Let’s explore the impact of augmented reality on e-commerce.
Augmented reality apps go a long way in eliminating ambiguity from e-commerce purchases. They do so by helping consumers visualize the product in the context of the physical space they’ll occupy. For example, home-furnishings company IKEA has had enormous success with its IKEA Place augmented reality app for iOS and Android. Because many of its products are bulky furniture, IKEA needed a way to truly showcase its furniture. Its augmented reality app helps shoppers visualize how the furniture will look inside their living rooms! They can then easily switch products, alter product attributes such as size and color, and see how different furniture items and the room decor will complement each other.
In this manner, augmented reality can speed up the product search process for high-value and bulky products. Along those lines, Amikasa has a superb e-commerce AR app that lets shoppers design their dream homes using designer furniture from several brands.
There’s always a limit to which a shopper will exert himself to try out different product options. Trying out elaborately designed premium suits, for instance, can be time-consuming. A great example of this is Sephora, a global cosmetics brand that launched an AR-powered application. The app allows women to see how the makeup will look on their faces without having to try any of it on the body. This is just one example of how AR opens up unexplored vistas for brands to engage audiences.
Products also have a strong “service” component to them. Consider wall paints for example. The product experience is complete only when the paint is applied to the walls. The amount of commitment that a user has to agree to is huge. To manage this, storeowners create “experience spaces” within their premises to showcase the product in action to the user.
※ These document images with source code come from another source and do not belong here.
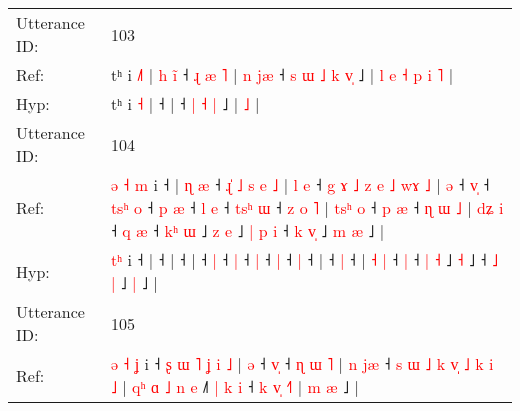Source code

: \documentclass[10pt]{article}
\DeclareRobustCommand{\hl}[1]{{\textcolor{red}{#1}}}
\begin{document}
\begin{longtable}{ll}
 \\
\midrule
Utterance ID: & 103 \\
Ref: & tʰ i \hl{˩}\hl{˥} |\hl{ }\hl{h}\hl{ }\hl{i}\hl{̃} ˧\hl{ }\hl{ɻ}\hl{ }\hl{æ}\hl{ }\hl{˥} |\hl{ }\hl{n}\hl{ }\hl{j}\hl{æ} ˧\hl{ }\hl{s}\hl{ }\hl{ɯ} \hl{˩} \hl{k} \hl{v}\hl{̩} ˩ |\hl{ }\hl{l}\hl{ }\hl{e}\hl{ }\hl{˧}\hl{ }\hl{p}\hl{ }\hl{i} \hl{˥} |
 \\
Hyp: & tʰ i \hl{}\hl{˧} |\hl{}\hl{}\hl{}\hl{}\hl{} ˧\hl{}\hl{}\hl{}\hl{}\hl{}\hl{} |\hl{}\hl{}\hl{}\hl{}\hl{} ˧\hl{}\hl{}\hl{}\hl{} \hl{|} \hl{˧} \hl{}\hl{|} ˩ |\hl{}\hl{}\hl{}\hl{}\hl{}\hl{}\hl{}\hl{}\hl{}\hl{} \hl{˩} |
 \\
\midrule
Utterance ID: & 104 \\
Ref: & \hl{ə}\hl{ }\hl{˧}\hl{ }\hl{m} i ˧ |\hl{ }\hl{ɳ}\hl{ }\hl{æ} ˧\hl{ }\hl{ɻ}\hl{̍}\hl{ }\hl{˩}\hl{ }\hl{s}\hl{ }\hl{e}\hl{ }\hl{˩} |\hl{ }\hl{l}\hl{ }\hl{e} ˧\hl{ }\hl{g}\hl{ }\hl{ɤ}\hl{ }\hl{˩}\hl{ }\hl{z}\hl{ }\hl{e}\hl{ }\hl{˩}\hl{ }\hl{w}\hl{ɤ}\hl{ }\hl{˩} |\hl{ }\hl{ə} ˧ \hl{v}\hl{̩} ˧\hl{ }\hl{t}\hl{s}\hl{ʰ} \hl{o} ˧\hl{ }\hl{p} \hl{æ} ˧\hl{ }\hl{l} \hl{e} ˧\hl{ }\hl{t}\hl{s}\hl{ʰ} \hl{ɯ} ˧\hl{ }\hl{z}\hl{ }\hl{o}\hl{ }\hl{˥} |\hl{ }\hl{t}\hl{s}\hl{ʰ}\hl{ }\hl{o} ˧\hl{ }\hl{p} \hl{æ} ˧\hl{ }\hl{ɳ}\hl{ }\hl{ɯ}\hl{ }\hl{˩} | \hl{d}\hl{ʑ} \hl{i} ˧\hl{ }\hl{q} \hl{æ} ˧ \hl{k}\hl{ʰ} \hl{ɯ} ˩\hl{ }\hl{z} \hl{e} ˩\hl{ }\hl{|}\hl{ }\hl{p}\hl{ }\hl{i} ˧ \hl{k} \hl{v}\hl{̩} ˩\hl{ }\hl{m} \hl{æ} ˩ |
 \\
Hyp: & \hl{}\hl{}\hl{}\hl{t}\hl{ʰ} i ˧ |\hl{}\hl{}\hl{}\hl{} ˧\hl{}\hl{}\hl{}\hl{}\hl{}\hl{}\hl{}\hl{}\hl{}\hl{}\hl{} |\hl{}\hl{}\hl{}\hl{} ˧\hl{}\hl{}\hl{}\hl{}\hl{}\hl{}\hl{}\hl{}\hl{}\hl{}\hl{}\hl{}\hl{}\hl{}\hl{}\hl{}\hl{} |\hl{}\hl{} ˧ \hl{}\hl{|} ˧\hl{}\hl{}\hl{}\hl{} \hl{|} ˧\hl{}\hl{} \hl{|} ˧\hl{}\hl{} \hl{|} ˧\hl{}\hl{}\hl{}\hl{} \hl{|} ˧\hl{}\hl{}\hl{}\hl{}\hl{}\hl{} |\hl{}\hl{}\hl{}\hl{}\hl{}\hl{} ˧\hl{}\hl{} \hl{|} ˧\hl{}\hl{}\hl{}\hl{}\hl{}\hl{} | \hl{}\hl{˧} \hl{|} ˧\hl{}\hl{} \hl{|} ˧ \hl{}\hl{|} \hl{˧} ˩\hl{}\hl{} \hl{˧} ˩\hl{}\hl{}\hl{}\hl{}\hl{}\hl{} ˧ \hl{˩} \hl{}\hl{|} ˩\hl{}\hl{} \hl{|} ˩ |
 \\
\midrule
Utterance ID: & 105 \\
Ref: & \hl{ə}\hl{ }\hl{˧}\hl{ }\hl{ʝ} i ˧\hl{ }\hl{ʂ}\hl{ }\hl{ɯ}\hl{ }\hl{˥}\hl{ }\hl{ʝ}\hl{ }\hl{i}\hl{ }\hl{˩} |\hl{ }\hl{ə} ˧ \hl{v}\hl{̩} ˧\hl{ }\hl{ɳ}\hl{ }\hl{ɯ}\hl{ }\hl{˥} |\hl{ }\hl{n}\hl{ }\hl{j}\hl{æ} ˧\hl{ }\hl{s}\hl{ }\hl{ɯ}\hl{ }\hl{˩}\hl{ }\hl{k}\hl{ }\hl{v}\hl{̩}\hl{ }\hl{˩}\hl{ }\hl{k}\hl{ }\hl{i}\hl{ }\hl{˩} |\hl{ }\hl{q}\hl{ʰ}\hl{ }\hl{ɑ}\hl{ }\hl{˩}\hl{ }\hl{n} \hl{e} ˩\hl{˥}\hl{ }\hl{|}\hl{ }\hl{k}\hl{ }\hl{i} ˧\hl{ }\hl{k}\hl{ }\hl{v}\hl{̩} \hl{˧}\hl{˥} |\hl{ }\hl{m}\hl{ }\hl{æ} ˩ |

\end{longtable}
\end{document}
Augmented reality offers them a tremendous opportunity to make e-commerce a hassle-free channel for selling, without worrying about the lack of imagination that generally prevents shoppers from purchasing certain products online. Tap Painter is a good example; the AR app lets users select the paints they want for their walls by seeing how the walls will look after being painted via the app’s AR module. This takes post-purchase dissonance out of the game and helps pave the way for several new product categories to be sold via e-commerce channels.
For most shoppers, the single biggest motivation to shop at a retail store is the availability of products on neatly organized shelves and aisles. Augmented reality technology has paved the way for making the “retail aisle” experience available digitally.
Using a mobile application, an e-commerce retailer can create a virtual shelf with a variety of products, projecting it on the walls of a customer’s living room. Then, customers can simply point and click on the products they’re more interested in, to get more information about them, and to purchase them.
Social media marketing is already big for e-commerce companies. AR offers them more opportunities to win the social media battle. Brands are already motivating consumers to create user-generated content via AR apps. At the forefront of this movement are apps offering branded filters. Several brands have already run successful AR-powered marketing campaigns by working with Snapchat, creating massive amounts of user-generated content in the process, which works as endorsements and word-of-mouth marketing when shared online. These brands can then share and promote this content to drive traffic to their e-stores.
Augmented reality is changing the way humans interact with their surroundings. A world of digital imagery and content superimposed on the immediate physical surroundings — that’s huge. Pioneers from the world of e-commerce realize the tremendous potential that the industry has in transforming how shoppers search for and understand products, before purchasing them.